Home Modification for Alzheimer's
How to Get Your Home Ready for Alzheimer's Care
Your goal in adapting the home for a person with Alzheimer's disease (AD) is to keep the surroundings as familiar as possible, while making the changes necessary to create a home that is calming, reassuring, safe, and supportive. This will make it possible for the person with dementia to be as independent as possible and for you to provide care as it is needed.
Creating a Safe Home Environment
Creating a safe home environment for a person with Alzheimer's disease requires changes that would be made for any older person, but you should also consider any physical or mental disabilities he or she has that are unique to Alzheimer's disease and try to plan ahead for future difficulties.
The environment should be suitable or right for the symptoms of the disease, which include:
- Memory loss
- Confusion about where he is
- Confusion about how to get to or find a particular room
- Decreased judgment
- Tendency to wander
- Poor impulse control
- Changes in vision, hearing, depth perception
- Sensitivity to changes in temperature
You can't predict every need that will come along. Alzheimer's disease symptoms get worse as time goes on. In the early stage it causes mostly thinking (cognitive) difficulties. Eventually it causes physical decline as well. In the late or severe stage, the loss of abilities such as walking has a major effect on how much care will be needed. Features of the home, such as steps and narrow bathroom doors, can become major obstacles to providing care.

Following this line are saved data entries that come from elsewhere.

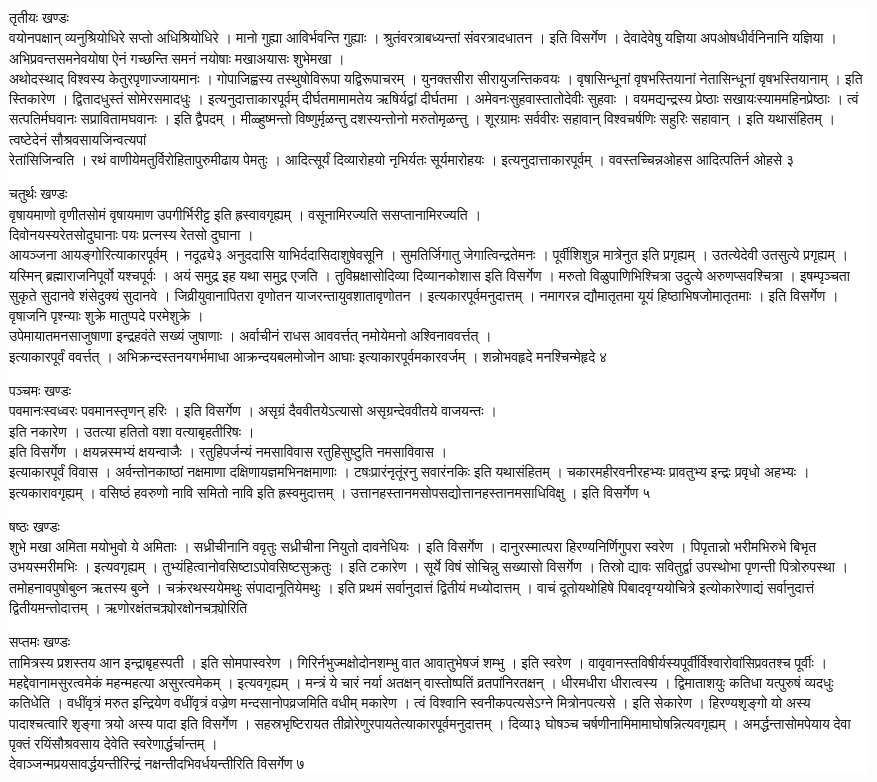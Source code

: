 तृतीयः खण्डः  
वयोनपक्षान् व्यनुश्रियोधिरे सप्तो अधिश्रियोधिरे । मानो गुह्या आविर्भवन्ति गुह्याः । श्रुतंवरत्राबध्यन्तां संवरत्रादधातन । इति विसर्गेण । देवादेवेषु यज्ञिया अपओषधीर्वनिनानि यज्ञिया । अभिप्रवन्तसमनेवयोषा ऐनं गच्छन्ति समनं नयोषाः मखाअयासः शुभेमखा ।  
अथोदस्थाद् विश्वस्य केतुरपृणाज्जायमानः । गोपाजिह्वस्य तस्थुषोविरूपा यद्विरूपाचरम् । युनक्तसीरा सीरायुजन्तिकवयः । वृषासिन्धूनां वृषभस्तियानां नेतासिन्धूनां वृषभस्तियानाम् । इति स्तिकारेण । द्वितादधुस्तं सोमेरसमादधुः । इत्यनुदात्ताकारपूर्वम् दीर्घतमामामतेय ऋषिर्यद्वां दीर्घतमा । अमेवनःसुहवास्तातोदेवीः सुहवाः । वयमद्यन्द्रस्य प्रेष्ठाः सखायःस्याममहिनप्रेष्ठाः । त्वं सत्पतिर्मघवानः सप्रावितामघवानः । इति द्वैपदम् । मीळ्हुष्मन्तो विष्णुर्मृळन्तु दशस्यन्तोनो मरुतोमृळन्तु । शूरग्रामः सर्ववीरः सहावान् विश्वचर्षणिः सहुरिः सहावान् । इति यथासंहितम् । त्वष्टेदेनं सौश्रवसायजिन्वत्यपां  
रेतांसिजिन्वति । रथं वाणीयेमतुर्विरोहितापुरुमीढाय पेमतुः । आदित्सूर्यं दिव्यारोहयो नृभिर्यतः सूर्यमारोहयः । इत्यनुदात्ताकारपूर्वम् । ववस्तच्चिन्नओहस आदित्पतिर्न ओहसे ३  
  
चतुर्थः खण्डः  
वृषायमाणो वृणीतसोमं वृषायमाण उपगीर्भिरीट्ट इति ह्रस्वावगृह्यम् । वसूनामिरज्यति ससप्तानामिरज्यति ।  
दिवोनयस्यरेतसोदुघानाः पयः प्रत्नस्य रेतसो दुघाना ।  
आयञ्जना आयङ्गोरित्याकारपूर्वम् । नदूढ्ये३ अनुददासि याभिर्ददासिदाशुषेवसूनि । सुमतिर्जिगातु जेगात्विन्द्रतेमनः । पूर्वीशिशुन्न मात्रेनुत इति प्रगृह्यम् । उतत्येदेवी उतसुत्ये प्रगृह्यम् । यस्मिन् ब्रह्माराजनिपूर्वो यश्चपूर्वः । अयं समुद्र इह यथा समुद्र एजति । तुविम्रक्षासोदिव्या दिव्यानकोशास इति विसर्गेण । मरुतो विळुपाणिभिश्चित्रा उदुत्ये अरुणप्सवश्चित्रा । इषम्पृञ्चता सुकृते सुदानवे शंसेदुक्यं सुदानवे । जिव्रीयुवानापितरा वृणोतन याजरन्तायुवशातावृणोतन । इत्यकारपूर्वमनुदात्तम् । नमागरन्न द्यौमातृतमा यूयं हिष्ठाभिषजोमातृतमाः । इति विसर्गेण । वृषाजनि पृश्न्याः शुक्रे मातुप्पदे परमेशुक्रे ।  
उपेमायातमनसाजुषाणा इन्द्रहवंते सख्यं जुषाणाः । अर्वाचीनं राधस आववर्त्तत् नमोयेमनो अश्विनाववर्त्तत् ।  
इत्याकारपूर्वं ववर्त्तत् । अभिक्रन्दस्तनयगर्भमाधा आक्रन्दयबलमोजोन आघाः इत्याकारपूर्वमकारवर्जम् । शन्नोभवहृदे मनश्चिन्मेहृदे ४  
  
पञ्चमः खण्डः  
पवमानःस्वध्वरः पवमानस्तृणन् हरिः । इति विसर्गेण । असृग्रं दैववीतयेऽत्यासो असृग्रन्देववीतये वाजयन्तः ।  
इति नकारेण । उतत्या हतितो वशा वत्याबृहतीरिषः ।  
इति विसर्गेण । क्षयन्नस्मभ्यं क्षयन्वाजैः । रतुहिपर्जन्यं नमसाविवास रतुहिसुष्टुति नमसाविवास ।  
इत्याकारपूर्वं विवास । अर्वन्तोनकाष्ठां नक्षमाणा दक्षिणायज्ञमभिनक्षमाणाः । टषःप्रारंनृतूंरनु सवारंनकिः इति यथासंहितम् । चकारमहीरवनीरहभ्यः प्रावतुभ्य इन्द्रः प्रवृधो अहभ्यः । इत्यकारावगृह्यम् । वसिष्ठं हवरुणो नावि समितो नावि इति ह्रस्वमुदात्तम् । उत्तानहस्तानमसोपसद्योत्तानहस्तानमसाधिविक्षु । इति विसर्गेण ५  
  
षष्ठः खण्डः  
शुभे मखा अमिता मयोभुवो ये अमिताः । सध्रीचीनानि ववृतुः सध्रीचीना नियुतो दावनेधियः । इति विसर्गेण । दानुरस्मात्परा हिरण्यनिर्णिगुपरा स्वरेण । पिपृतान्नो भरीमभिरुभे बिभृत उभयस्मरीमभिः । इत्यवगृह्यम् । तुभ्यंहित्वानोवसिष्टाऽपोवसिष्टसुक्रतुः । इति टकारेण । सूर्ये विषं सोचिन्नु सख्यासो विसर्गेण । तिस्रो द्यावः सवितुर्द्वा उपस्थोभा पृणन्ती पित्रोरुपस्था । तमोहनावपुषोबुव्न ऋतस्य बुव्ने । चक्रंरथस्ययेमथुः संपादानूतियेमथुः । इति प्रथमं सर्वानुदात्तं द्वितीयं मध्योदात्तम् । वाचं दूतोयथोहिषे पिबादवृग्ययोचित्रे इत्योकारेणाद्यं सर्वानुदात्तं द्वितीयमन्तोदात्तम् । ऋणोरक्षंतचक्र्योरक्षोनचक्र्योरिति  
  
सप्तमः खण्डः  
तामित्रस्य प्रशस्तय आन इन्द्राबृहस्पती । इति सोमपास्वरेण । गिरिर्नभुज्मक्षोदोनशम्भु वात आवातुभेषजं शम्भु । इति स्वरेण । वावृवानस्तविषीर्यस्यपूर्वीर्विश्वारोवांसिप्रवतश्च पूर्वीः । महद्देवानामसुरत्वमेकं महन्महत्या असुरत्वमेकम् । इत्यवगृह्यम् । मन्त्रं ये चारं नर्या अतक्षन् वास्तोष्पतिं व्रतपांनिरतक्षन् । धीरमधीरा धीरात्वस्य । द्विमाताशयुः कतिधा यत्पुरुषं व्यदधुः कतिधेति । वधींवृत्रं मरुत इन्द्रियेण वधींवृत्रं वज्रेण मन्दसानोपव्रजमिति वधीम् मकारेण । त्वं विश्वानि स्वनीकपत्यसेऽग्ने मित्रोनपत्यसे । इति सेकारेण । हिरण्यशृङ्गो यो अस्य पादाश्चत्वारि शृङ्गा त्रयो अस्य पादा इति विसर्गेण । सहस्रभृष्टिरायत तीव्रोरेणुरपायतेत्याकारपूर्वमनुदात्तम् । दिव्या३ घोषञ्च चर्षणीनामिमामाघोषन्नित्यवगृह्यम् । अमर्द्धन्तासोमपेयाय देवा पृक्तं रयिंसौश्रवसाय देवेति स्वरेणार्द्धर्चान्तम् ।  
देवाञ्जन्मप्रयसावर्द्धयन्तीरिन्द्रं नक्षन्तीदभिवर्धयन्तीरिति विसर्गेण ७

While the behavior of the person in your care may sometimes seem highly unpredictable, and leave you feeling off balance and upset, you may feel more in control if you learn what to expect in the future because of the disease and make the changes to your home early on. This way you know you are getting as ready as you can for what will follow.
Not all changes to the home need to be made at once. Remember that it is difficult for a person with AD to adjust to changes in the environment. For this reason, it may be best to make some changes when the person is in the early stage of the illness and will have the easiest time getting used to them.
If you are making changes to a home in which you do not live, your parent's home, for example, be aware and sensitive to what these possessions mean to the elderly person and proceed with sensitivity. While sorting, you may come across an old childhood item of yours that your parents saved and you haven't thought about in years. The tug at your heart as you move it to the get-rid-of pile is a hint of the challenge and pain that is part of Alzheimer's care.
Some caregivers feel that so much is already being asked of them that to change a home that is familiar and pleasant is very distressing. Thoughts like, ''I don't want my home to look like a hospital'' are completely understandable. Each caregiver has to find her own way of dealing with this. Your dislike of adjusting to a raised toilet seat, for example, can give you insight into the adjustments a person with Alzheimer's needs to make just as the disease is slowly robbing him of the ability to have a say about those changes. Having compassion for the person with the illness will help you to plan for gradual changes to the home that will be needed as the disease progresses. Having an understanding of the disease will help you feel less resentment about them.
When the necessary changes are made, the home will be safer. The person with Alzheimer's disease will be able to function better, and your job as a caregiver will be less physically and emotionally stressful. The chance of a fall, an accident, and frightening experiences such as having the person in your care wander away from home will be reduced. As you think about the safety you will gain, adapting the home may seem much more worthwhile. You may find that in the end you are pleased with the steps you have taken to improve the quality of life of the person with AD and the care you can provide.
Although the list of suggestions is long, only make those changes that are relevant to your situation. The fewer changes made to get the job done the better.